Disclaimer: This is really about relational and document database paradigms and is not encompassing of all the types of databases that exist. i.e. Graph databases

The Tangent

I always had these nagging issues with MongoDB that I couldn't fully articulate or even really actualize as being problems. Something was always off kilter for how I wanted to use Mongo. This post Why you should never use MongoDB by Sarah Mei perfectly describes a few of those problems. The problem being that the use cases appropriate for Mongo are very limited. Even to the point that Mongo itself can't admit it. They boast how freeing it is not to be constrained by rigid table schema (which is partially true), and downplay how our brains naturally perceive information is by connections. My conjecture is the point of entry to getting to the information we want is hardly ever a linear hierarchical structure. We naturally gravitate towards making new connections for things we already know.

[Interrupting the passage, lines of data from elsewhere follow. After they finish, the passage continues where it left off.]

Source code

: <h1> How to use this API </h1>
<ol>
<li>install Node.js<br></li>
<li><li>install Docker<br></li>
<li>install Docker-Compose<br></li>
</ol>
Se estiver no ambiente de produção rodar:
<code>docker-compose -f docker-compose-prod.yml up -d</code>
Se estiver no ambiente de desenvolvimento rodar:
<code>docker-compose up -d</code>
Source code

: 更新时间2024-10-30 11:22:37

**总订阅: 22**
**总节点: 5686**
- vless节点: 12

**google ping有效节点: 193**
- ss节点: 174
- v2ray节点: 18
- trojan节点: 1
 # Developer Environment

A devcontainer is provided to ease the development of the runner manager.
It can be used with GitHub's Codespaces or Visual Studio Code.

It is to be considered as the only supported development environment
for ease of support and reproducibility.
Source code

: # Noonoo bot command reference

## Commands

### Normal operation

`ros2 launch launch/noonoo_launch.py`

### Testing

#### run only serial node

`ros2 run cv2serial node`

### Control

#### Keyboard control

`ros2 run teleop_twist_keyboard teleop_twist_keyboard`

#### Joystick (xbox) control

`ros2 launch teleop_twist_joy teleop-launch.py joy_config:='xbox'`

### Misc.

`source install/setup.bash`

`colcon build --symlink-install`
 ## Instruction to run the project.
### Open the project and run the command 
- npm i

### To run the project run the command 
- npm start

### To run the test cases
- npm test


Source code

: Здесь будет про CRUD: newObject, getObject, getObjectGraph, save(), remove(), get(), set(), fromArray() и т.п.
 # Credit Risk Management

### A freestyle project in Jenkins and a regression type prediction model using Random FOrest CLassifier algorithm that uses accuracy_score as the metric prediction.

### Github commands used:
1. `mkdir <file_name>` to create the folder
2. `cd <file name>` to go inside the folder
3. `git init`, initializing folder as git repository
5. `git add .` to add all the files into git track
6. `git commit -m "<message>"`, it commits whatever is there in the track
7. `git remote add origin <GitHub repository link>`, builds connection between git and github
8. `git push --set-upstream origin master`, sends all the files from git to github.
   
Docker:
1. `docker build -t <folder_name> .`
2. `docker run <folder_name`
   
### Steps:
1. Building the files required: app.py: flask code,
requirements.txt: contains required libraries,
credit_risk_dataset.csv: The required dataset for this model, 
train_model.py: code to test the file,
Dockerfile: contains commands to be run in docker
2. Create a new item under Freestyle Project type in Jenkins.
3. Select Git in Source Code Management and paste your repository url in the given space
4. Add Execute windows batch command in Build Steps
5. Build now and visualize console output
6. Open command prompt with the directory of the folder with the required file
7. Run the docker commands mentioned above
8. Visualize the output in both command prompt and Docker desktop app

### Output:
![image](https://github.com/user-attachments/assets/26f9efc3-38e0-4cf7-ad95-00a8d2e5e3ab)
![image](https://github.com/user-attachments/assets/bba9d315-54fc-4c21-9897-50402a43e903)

More to the point a schema doesn't change a whole lot once it's put into practice, and having disciplines and patterns to follow actually help you in the design phase. It's a trivial task for me to basically waterfall design out a table. Conceptually I list out the types of columns I'm going to need, and if later I need to add more its fairly trivial. Whereas how we connect those pieces of data is hard to fully understand, and is likely to change in the lifespan of the application. A Relation Database or RBDBMS excel at solving these types of problems. A document store flips the burden of development on its head. For a document store the assumption is made that the data your storing is ever changing very hard to conceptualize, and the connection you make to get to it is very linear and easy to describe.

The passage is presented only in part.